Turns out it fits my (borrowed) mannequin (Margot) about as badly as it fit MrsH. Looks like the 36 will do it after all. MrA’s professional label peeling skills were tested to the limit removing the sellotape from the pattern pieces for me. Respect. I’m glad I didn’t grade the skirt pieces yet.
Round two: I’m taking a chance and making the size 36. Hoping any minor adjustments can be made along the back seam… Here’s a reminder of where I’m heading…
I didn’t line my mock up, so this was the first time I’d followed the instructions properly…
- Construct the front and back bodice & lining.
- Turn the lining shoulder seams in and sew the lining front to bodice front and the back lining to the bodice back, and turn out.
- Then sew the front and back shoulders together…
- Poke the seams inside the lining foldbacks and…
- Hand stitch closed.
Genius!
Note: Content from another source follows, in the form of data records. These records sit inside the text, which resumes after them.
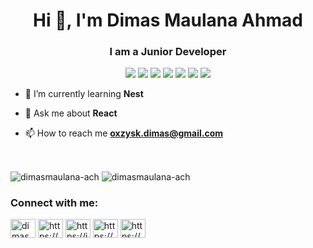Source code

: <h1 align="center">Hi 👋, I'm Dimas Maulana Ahmad</h1>
<h3 align="center">I am a Junior Developer</h3>

<p align="center"> 
 <img src="https://img.shields.io/badge/OS-Windows-blue?&logo=windows&logoColor=blue" />
 <img src="https://img.shields.io/badge/OS-Linux-yellow?&logo=linux" />
 <img src="https://img.shields.io/badge/OS-Arch-blue?&logo=arch-linux" />
 <img src="https://img.shields.io/badge/OS-Ubuntu-red?&logo=ubuntu" />
 <img src="https://img.shields.io/badge/OS-Debian-red?&logo=debian&logoColor=red" />
 <img src="https://img.shields.io/badge/Text%20Editor-Visual%20Studio%20Code-blue?&logo=visual%20studio%20code&logoColor=blue" />
 <img src="https://img.shields.io/badge/Emulator-Android%20Studio-green?&logo=android%20studio&logoColor=green" />
<!--  <img src="https://komarev.com/ghpvc/?username=dimasmaulana-ach&label=Profile%20views&color=0e75b6&style=flat" alt="dimasmaulana-ach" />  -->
</p>

 - 🌱 I’m currently learning **Nest**
 
 - 💬 Ask me about **React**
 
 - 📫 How to reach me **oxzysk.dimas@gmail.com**

<br/>
<p>
<img align="center" src="https://github-readme-stats.vercel.app/api?username=dimasmaulana-ach&show_icons=true&locale=en&theme=github_dark" alt="dimasmaulana-ach" />
<!-- <img align="center" src="https://github-readme-streak-stats.herokuapp.com/?user=dimasmaulana-ach&locale=en&theme=github_dark" alt="dimasmaulana-ach" /> -->
<img align="center" src="https://github-readme-stats.vercel.app/api/top-langs?username=dimasmaulana-ach&show_icons=true&locale=en&layout=compact&theme=github_dark" alt="dimasmaulana-ach" />
</p>

<!-- <p align='center'>
  <a href="https://github.com/ryo-ma/github-profile-trophy"><img src="https://github-profile-trophy.vercel.app/?username=dimasmaulana-ach&theme=onedark&no-bg=true&title=MultiLanguage,Commits,Repositories,PullRequest,Reviews" alt="dimasmaulana-ach" /></a> 
</p> -->


<!-- <br/>

<h3 align="left">Languages :</h3>
<a href="https://www.rust-lang.org" target="_blank" rel="noreferrer"> <img src="https://www.rust-lang.org/logos/rust-logo-64x64.png" alt="rust" width="40" height="40"/> </a> 
<a href="https://www.php.net" target="_blank" rel="noreferrer"> <img src="https://raw.githubusercontent.com/devicons/devicon/master/icons/php/php-original.svg" alt="php" width="40" height="40"/> </a> 
<a href="https://developer.mozilla.org/en-US/docs/Web/JavaScript" target="_blank" rel="noreferrer"> <img src="https://raw.githubusercontent.com/devicons/devicon/master/icons/javascript/javascript-original.svg" alt="javascript" width="40" height="40"/> </a> 
<a href="https://www.typescriptlang.org/" target="_blank" rel="noreferrer"> <img src="https://raw.githubusercontent.com/devicons/devicon/master/icons/typescript/typescript-original.svg" alt="typescript" width="40" height="40"/> </a>
<a href="https://dart.dev/" target="_blank" rel="noreferrer"> <img src="https://www.vectorlogo.zone/logos/dartlang/dartlang-icon.svg" alt="typescript" width="40" height="40"/> </a>
</p>

<h3 align="left">Frontend Web:</h3>
<p align="left">
<a href="https://www.w3.org/html/" target="_blank" rel="noreferrer"> <img src="https://raw.githubusercontent.com/devicons/devicon/master/icons/html5/html5-original-wordmark.svg" alt="html5" width="40" height="40"/> </a> 
 <a href="https://angularjs.org/" target="_blank" rel="noreferrer"> <img src="https://angular.io/assets/images/logos/angular/angular.svg" alt="angular" width="40" height="40"/> </a> 
<a href="https://reactjs.org/" target="_blank" rel="noreferrer"> <img src="https://raw.githubusercontent.com/devicons/devicon/master/icons/react/react-original-wordmark.svg" alt="react" width="40" height="40"/> </a> 
<a href="https://redux.js.org" target="_blank" rel="noreferrer"> <img src="https://raw.githubusercontent.com/devicons/devicon/master/icons/redux/redux-original.svg" alt="redux" width="40" height="40"/> </a> 
<a href="https://nextjs.org/" target="_blank" rel="noreferrer"> <img src="https://camo.githubusercontent.com/f21f1fa29dfe5e1d0772b0efe2f43eca2f6dc14f2fede8d9cbef4a3a8210c91d/68747470733a2f2f6173736574732e76657263656c2e636f6d2f696d6167652f75706c6f61642f76313636323133303535392f6e6578746a732f49636f6e5f6c696768745f6261636b67726f756e642e706e67" alt="nextjs" width="40" height="40"/> </a>
<a href="https://laravel.com/" target="_blank" rel="noreferrer"> <img src="https://raw.githubusercontent.com/devicons/devicon/master/icons/laravel/laravel-plain-wordmark.svg" alt="laravel" width="40" height="40"/> </a> 
<a href="https://alpinejs.dev/" target="_blank" rel="noreferrer"> <img src="https://avatars.githubusercontent.com/u/59030169?s=200&v=4" alt="laravel" width="40" height="40"/> </a> 

<br/>
<h3 align="left">CSS Framework:</h3>
<a href="https://bulma.io/" target="_blank" rel="noreferrer"> <img src="https://raw.githubusercontent.com/gilbarbara/logos/804dc257b59e144eaca5bc6ffd16949752c6f789/logos/bulma.svg" alt="bul
a" width="40" height="40"/> </a> 
<a href="https://getbootstrap.com" target="_blank" rel="noreferrer"> <img src="https://raw.githubusercontent.com/devicons/devicon/master/icons/bootstrap/bootstrap-plain-wordmark.svg" alt="bootstrap" width="40" height="40"/> </a> 
<a href="https://www.w3schools.com/css/" target="_blank" rel="noreferrer"> <img src="https://raw.githubusercontent.com/devicons/devicon/master/icons/css3/css3-original-wordmark.svg" alt="css3" width="40" height="40"/> </a> 
<a href="https://sass-lang.com" target="_blank" rel="noreferrer"> <img src="https://raw.githubusercontent.com/devicons/devicon/master/icons/sass/sass-original.svg" alt="sass" width="40" height="40"/> </a> 
<a href="https://tailwindcss.com/" target="_blank" rel="noreferrer"> <img src="https://www.vectorlogo.zone/logos/tailwindcss/tailwindcss-icon.svg" alt="tailwind" width="40" height="40"/> </a> 

<br/>
<h3 align="left">Frontend Mobile :</h3>
<a href="https://flutter.dev" target="_blank" rel="noreferrer"> <img src="https://www.vectorlogo.zone/logos/flutterio/flutterio-icon.svg" alt="flutter" width="40" height="40"/> </a> 
<a href="https://reactnative.dev/" target="_blank" rel="noreferrer"> <img src="https://reactnative.dev/img/header_logo.svg" alt="reactnative" width="40" height="40"/> </a> 

<br/>
<h3 align="left">Backend :</h3>
<a href="https://nodejs.org" target="_blank" rel="noreferrer"> <img src="https://raw.githubusercontent.com/github/explore/80688e429a7d4ef2fca1e82350fe8e3517d3494d/topics/nodejs/nodejs.png" alt="nodejs" width="40" height="40"/> </a> 
<a href="https://nestjs.com/" target="_blank" rel="noreferrer"> <img src="https://raw.githubusercontent.com/devicons/devicon/master/icons/nestjs/nestjs-plain.svg" alt="nestjs" width="40" height="40"/> </a> 

<br/>
<h3 align="left">Database :</h3>
<a href="https://firebase.google.com/" target="_blank" rel="noreferrer"> <img src="https://www.vectorlogo.zone/logos/firebase/firebase-icon.svg" alt="firebase" width="40" height="40"/> </a> 
<a href="https://mariadb.org/" target="_blank" rel="noreferrer"> <img src="https://www.vectorlogo.zone/logos/mariadb/mariadb-icon.svg" alt="mariadb" width="40" height="40"/> </a> 
<a href="https://www.mysql.com/" target="_blank" rel="noreferrer"> <img src="https://raw.githubusercontent.com/devicons/devicon/master/icons/mysql/mysql-original-wordmark.svg" alt="mysql" width="40" height="40"/> </a> 

<br/>
<h3 align="left">Bash :</h3>
<a href="https://www.gnu.org/software/bash/" target="_blank" rel="noreferrer"><img src="https://www.vectorlogo.zone/logos/gnu_bash/gnu_bash-icon.svg" alt="bash" width="40" height="40"/> </a> 
<a href="https://git-scm.com/" target="_blank" rel="noreferrer"> <img src="https://www.vectorlogo.zone/logos/git-scm/git-scm-icon.svg" alt="git" width="40" height="40"/> </a> 

<br/>
<h3 align="left">Operating System :</h3>
<a href="https://www.linux.org/" target="_blank" rel="noreferrer"> <img src="https://raw.githubusercontent.com/devicons/devicon/master/icons/linux/linux-original.svg" alt="linux" width="40" height="40"/> </a> 

<br/>
<h3 align="left">Web Server :</h3>
<a href="https://www.nginx.com" target="_blank" rel="noreferrer"> <img src="https://raw.githubusercontent.com/devicons/devicon/master/icons/nginx/nginx-original.svg" alt="nginx" width="40" height="40"/> </a> 

<br/>
<h3 align="left">Testing :</h3>
<a href="https://postman.com" target="_blank" rel="noreferrer"> <img src="https://www.vectorlogo.zone/logos/getpostman/getpostman-icon.svg" alt="postman" width="40" height="40"/> </a>  -->

<h3 align="left">Connect with me:</h3>
<p align="left">
<a href="https://dev.to/dimasmaulana" target="blank"><img align="center" src="https://dev-to-uploads.s3.amazonaws.com/uploads/logos/resized_logo_UQww2soKuUsjaOGNB38o.png" alt="dimasmaulana" height="30" width="40" /></a>
<a href="https://www.linkedin.com/in/dimas-maulana-ahmad/" target="blank"><img align="center" src="https://raw.githubusercontent.com/rahuldkjain/github-profile-readme-generator/master/src/images/icons/Social/linked-in-alt.svg" alt="https://www.linkedin.com/in/dimas-maulana-ahmad/" height="30" width="40" /></a>
<a href="https://instagram.com/__oxzy__" target="blank"><img align="center" src="https://raw.githubusercontent.com/rahuldkjain/github-profile-readme-generator/master/src/images/icons/Social/instagram.svg" alt="https://instagram.com/__oxzy__" height="30" width="40" /></a>
<a href="https://gitlab.com/dimasmaulanaahmad" target="blank"><img align="center" src="https://about.gitlab.com/images/press/press-kit-icon.svg" alt="https://gitlab.com/dimasmaulanaahmad" height="30" width="40" /></a>
<a href="https://bitbucket.org/dimasmaulana-ach/workspace/overview" target="blank"><img align="center" src="https://github.com/dimasmaulana-ach/dimasmaulana-ach/blob/main/bitbucket.png" alt="https://gitlab.com/dimasmaulanaahmad" height="30" width="40" /></a>
</p>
I’m sure this is done all the time in womenswear, but it’s the first time I’ve done it. My only approach was ‘blind faith’ and I’m pleased to say it worked! I’m wondering if this order of construction could be useful in making waistcoats… We’ll see.
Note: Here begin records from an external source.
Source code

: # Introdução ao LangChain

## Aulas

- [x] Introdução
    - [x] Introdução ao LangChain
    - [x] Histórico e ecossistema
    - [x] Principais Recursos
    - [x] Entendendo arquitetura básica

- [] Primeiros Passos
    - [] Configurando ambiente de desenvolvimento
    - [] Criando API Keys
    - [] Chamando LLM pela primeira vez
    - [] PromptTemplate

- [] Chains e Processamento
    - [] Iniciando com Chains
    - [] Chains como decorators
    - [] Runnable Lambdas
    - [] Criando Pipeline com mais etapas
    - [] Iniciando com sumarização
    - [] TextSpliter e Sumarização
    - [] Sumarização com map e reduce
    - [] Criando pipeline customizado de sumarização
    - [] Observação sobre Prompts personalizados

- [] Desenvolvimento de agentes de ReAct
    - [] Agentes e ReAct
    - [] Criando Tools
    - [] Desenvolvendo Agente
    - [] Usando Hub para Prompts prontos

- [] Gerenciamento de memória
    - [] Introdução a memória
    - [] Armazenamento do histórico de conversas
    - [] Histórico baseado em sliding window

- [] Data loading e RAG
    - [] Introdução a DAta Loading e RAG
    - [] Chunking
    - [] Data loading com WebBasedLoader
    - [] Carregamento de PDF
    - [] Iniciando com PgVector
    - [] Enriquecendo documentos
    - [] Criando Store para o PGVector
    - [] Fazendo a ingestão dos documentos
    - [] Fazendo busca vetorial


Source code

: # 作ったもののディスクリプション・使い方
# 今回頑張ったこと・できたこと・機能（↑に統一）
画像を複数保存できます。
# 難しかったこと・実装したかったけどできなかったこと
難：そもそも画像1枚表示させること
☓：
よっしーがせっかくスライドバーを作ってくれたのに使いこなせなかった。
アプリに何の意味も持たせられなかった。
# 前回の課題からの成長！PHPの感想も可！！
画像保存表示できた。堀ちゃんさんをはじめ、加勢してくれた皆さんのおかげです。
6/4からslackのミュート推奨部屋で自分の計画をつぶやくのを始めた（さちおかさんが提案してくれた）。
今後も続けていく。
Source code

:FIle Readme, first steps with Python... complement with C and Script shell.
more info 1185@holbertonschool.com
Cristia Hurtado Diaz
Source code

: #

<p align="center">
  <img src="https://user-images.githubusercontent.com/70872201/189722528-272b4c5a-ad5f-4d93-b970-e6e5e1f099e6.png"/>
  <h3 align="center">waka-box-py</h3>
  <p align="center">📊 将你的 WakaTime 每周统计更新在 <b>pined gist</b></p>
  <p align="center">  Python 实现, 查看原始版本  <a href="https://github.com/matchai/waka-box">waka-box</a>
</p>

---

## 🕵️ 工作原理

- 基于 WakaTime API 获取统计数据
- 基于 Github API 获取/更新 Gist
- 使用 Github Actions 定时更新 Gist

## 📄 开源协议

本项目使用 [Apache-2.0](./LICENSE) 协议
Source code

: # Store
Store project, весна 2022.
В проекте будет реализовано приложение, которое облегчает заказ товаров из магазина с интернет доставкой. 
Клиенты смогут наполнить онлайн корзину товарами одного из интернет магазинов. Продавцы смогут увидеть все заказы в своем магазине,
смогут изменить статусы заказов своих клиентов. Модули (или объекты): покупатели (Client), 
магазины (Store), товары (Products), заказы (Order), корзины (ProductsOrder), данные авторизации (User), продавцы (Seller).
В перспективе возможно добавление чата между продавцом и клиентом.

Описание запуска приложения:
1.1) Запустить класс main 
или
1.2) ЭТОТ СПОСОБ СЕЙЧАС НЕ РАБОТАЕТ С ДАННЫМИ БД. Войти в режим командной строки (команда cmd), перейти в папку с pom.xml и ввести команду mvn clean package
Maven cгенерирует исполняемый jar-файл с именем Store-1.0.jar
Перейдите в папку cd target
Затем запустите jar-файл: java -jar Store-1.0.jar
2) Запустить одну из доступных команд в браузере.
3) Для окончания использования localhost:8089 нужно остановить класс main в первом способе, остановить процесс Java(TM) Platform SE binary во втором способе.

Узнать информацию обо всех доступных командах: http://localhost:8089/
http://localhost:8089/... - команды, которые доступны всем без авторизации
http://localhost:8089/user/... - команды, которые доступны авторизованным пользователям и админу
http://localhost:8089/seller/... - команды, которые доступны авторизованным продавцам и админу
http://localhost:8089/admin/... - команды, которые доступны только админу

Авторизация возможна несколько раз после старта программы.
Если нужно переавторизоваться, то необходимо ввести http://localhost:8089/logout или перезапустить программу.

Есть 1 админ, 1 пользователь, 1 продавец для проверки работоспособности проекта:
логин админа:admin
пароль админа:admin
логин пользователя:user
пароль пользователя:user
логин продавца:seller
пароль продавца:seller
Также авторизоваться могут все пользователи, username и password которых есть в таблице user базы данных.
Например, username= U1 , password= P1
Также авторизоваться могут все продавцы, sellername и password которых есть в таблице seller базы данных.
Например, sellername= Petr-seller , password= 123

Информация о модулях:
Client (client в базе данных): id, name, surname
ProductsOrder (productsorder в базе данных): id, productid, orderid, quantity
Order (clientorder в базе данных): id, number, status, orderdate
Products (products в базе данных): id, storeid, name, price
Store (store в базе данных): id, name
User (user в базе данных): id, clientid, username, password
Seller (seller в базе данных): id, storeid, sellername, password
Closing up the side seams of the bodice & the lining in one go was the finishing touch to the top part of the dress.
The skirt was massive. Easily the biggest pieces I’ve ever had to cut so far in my sewing adventure. I really had to clear the decks: the footstool went up on the sofa, the chairs got pushed back, coffee table into the bedroom… Clearance level 1.
(There are no pictures as I couldn’t get a good angle!)
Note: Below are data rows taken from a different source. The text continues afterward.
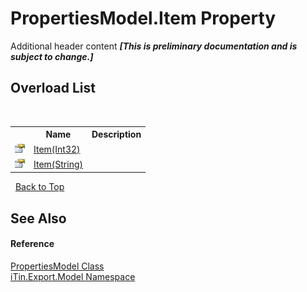 # PropertiesModel.Item Property 
Additional header content _**\[This is preliminary documentation and is subject to change.\]**_


## Overload List
&nbsp;<table><tr><th></th><th>Name</th><th>Description</th></tr><tr><td>![Public property](media/pubproperty.gif "Public property")</td><td><a href="be923881-185e-68fd-ff92-2649608133cc">Item(Int32)</a></td><td /></tr><tr><td>![Public property](media/pubproperty.gif "Public property")</td><td><a href="c2e1e8aa-db1f-f6dc-b782-e92096061f82">Item(String)</a></td><td /></tr></table>&nbsp;
<a href="#propertiesmodel.item-property">Back to Top</a>

## See Also


#### Reference
<a href="b0b4af43-2796-737a-c6d3-c99da922e088">PropertiesModel Class</a><br /><a href="ef57ffcc-e95e-b212-5a46-9aa6f5a3511f">iTin.Export.Model Namespace</a><br />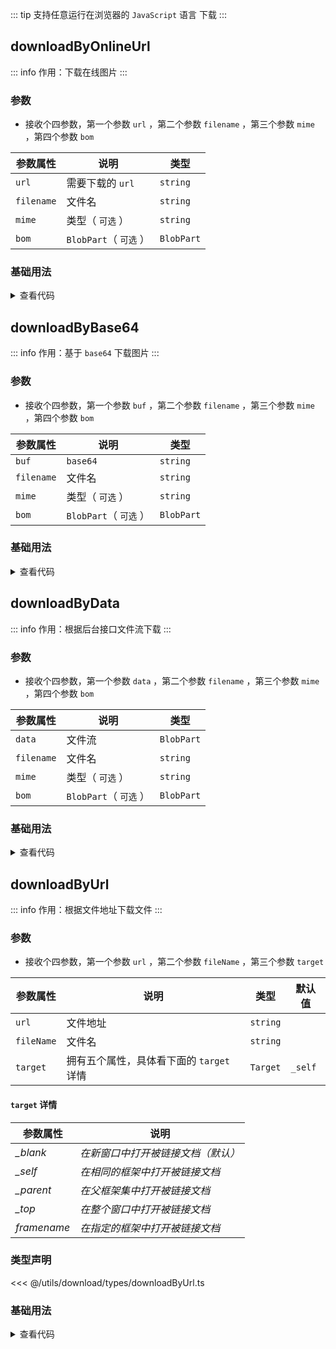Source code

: <script setup>
import { useAddNumInOutlineLabel } from '../../.vitepress/utils/createElement.ts'
useAddNumInOutlineLabel(4)

import downloadByOnlineUrl from './downloadByOnlineUrl.vue'
import downloadByBase64 from './downloadByBase64.vue'
import downloadByData from './downloadByData.vue'
import downloadByUrl from './downloadByUrl.vue'
</script>

<!-- # 下载 -->

::: tip 支持任意运行在浏览器的 `JavaScript` 语言
下载
:::

<!-- <description-popover :num="4" :tagNameList="['浏览器']" /> -->

## downloadByOnlineUrl

::: info 作用：下载在线图片
:::

<!-- <description :isShowIcon="false" description="下载在线图片" /> -->

### 参数

- 接收个四参数，第一个参数 `url` ，第二个参数 `filename` ，第三个参数 `mime` ，第四个参数 `bom`

| **参数属性** | **说明**               | **类型**   |
| ------------ | ---------------------- | ---------- |
| `url`        | 需要下载的 `url`       | `string`   |
| `filename`   | 文件名                 | `string`   |
| `mime`       | 类型（ `可选` ）       | `string`   |
| `bom`        | `BlobPart`（ `可选` ） | `BlobPart` |

### 基础用法

<downloadByOnlineUrl />

<details>

<summary>查看代码</summary>

<<< @/utils/download/downloadByOnlineUrl.vue

</details>

## downloadByBase64

::: info 作用：基于 `base64` 下载图片
:::

<!-- <description :isShowIcon="false" description="基于 `base64` 下载图片" /> -->

### 参数

- 接收个四参数，第一个参数 `buf` ，第二个参数 `filename` ，第三个参数 `mime` ，第四个参数 `bom`

| **参数属性** | **说明**               | **类型**   |
| ------------ | ---------------------- | ---------- |
| `buf`        | `base64`               | `string`   |
| `filename`   | 文件名                 | `string`   |
| `mime`       | 类型（ `可选` ）       | `string`   |
| `bom`        | `BlobPart`（ `可选` ） | `BlobPart` |

### 基础用法

<downloadByBase64 />

<details>

<summary>查看代码</summary>

<<< @/utils/download/downloadByBase64.vue

</details>

## downloadByData

::: info 作用：根据后台接口文件流下载
:::

<!-- <description :isShowIcon="false" description="根据后台接口文件流下载" /> -->

### 参数

- 接收个四参数，第一个参数 `data` ，第二个参数 `filename` ，第三个参数 `mime` ，第四个参数 `bom`

| **参数属性** | **说明**               | **类型**   |
| ------------ | ---------------------- | ---------- |
| `data`       | 文件流                 | `BlobPart` |
| `filename`   | 文件名                 | `string`   |
| `mime`       | 类型（ `可选` ）       | `string`   |
| `bom`        | `BlobPart`（ `可选` ） | `BlobPart` |

### 基础用法

<downloadByData />

<details>

<summary>查看代码</summary>

<<< @/utils/download/downloadByData.vue

</details>

## downloadByUrl

::: info 作用：根据文件地址下载文件
:::

<!-- <description :isShowIcon="false" description="根据文件地址下载文件" /> -->

### 参数

- 接收个四参数，第一个参数 `url` ，第二个参数 `fileName` ，第三个参数 `target`

| **参数属性** | **说明**                                 | **类型** | **默认值** |
| ------------ | ---------------------------------------- | -------- | ---------- |
| `url`        | 文件地址                                 | `string` |            |
| `fileName`   | 文件名                                   | `string` |            |
| `target`     | 拥有五个属性，具体看下面的 `target` 详情 | `Target` | `_self`    |

#### `target` 详情

| **参数属性** | **说明**                           |
| ------------ | ---------------------------------- |
| _\_blank_    | _在新窗口中打开被链接文档（默认）_ |
| _\_self_     | _在相同的框架中打开被链接文档_     |
| _\_parent_   | _在父框架集中打开被链接文档_       |
| _\_top_      | _在整个窗口中打开被链接文档_       |
| _framename_  | _在指定的框架中打开被链接文档_     |

### 类型声明

<<< @/utils/download/types/downloadByUrl.ts

### 基础用法

<downloadByUrl />

<details>

<summary>查看代码</summary>

<<< @/utils/download/downloadByUrl.vue

</details>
There was a bit of trouble at the outset when I realised that the embroidered sections were a totally different size to their ‘corresponding’ backing pieces. I ironed everything again and, thankfully, the embroidered bits were the right size. I re-pinned, re-cut the backing and basted it together along the rogue edges. It was my own fault for not ironing it properly in the first place. Lesson learnt.
I’ve not done pleats before, not like this anyway. It said “Working from the wrong side” So I pinched them in to the back, pressed them up to the middle and hoped for the best as I stitched them down. Then I joined the fronts & backs with the godets.
Now it was time to join the skirt to the bodice. I’ve made quite a few girls dresses lately so this shouldn’t have been a problem. I felt quite daunted though. I think the size & weight of the skirt compared to the small flimsy-ness of the bodice threw me off. Having all that weight of fabric on my lap reminded me of my quilt making escapade.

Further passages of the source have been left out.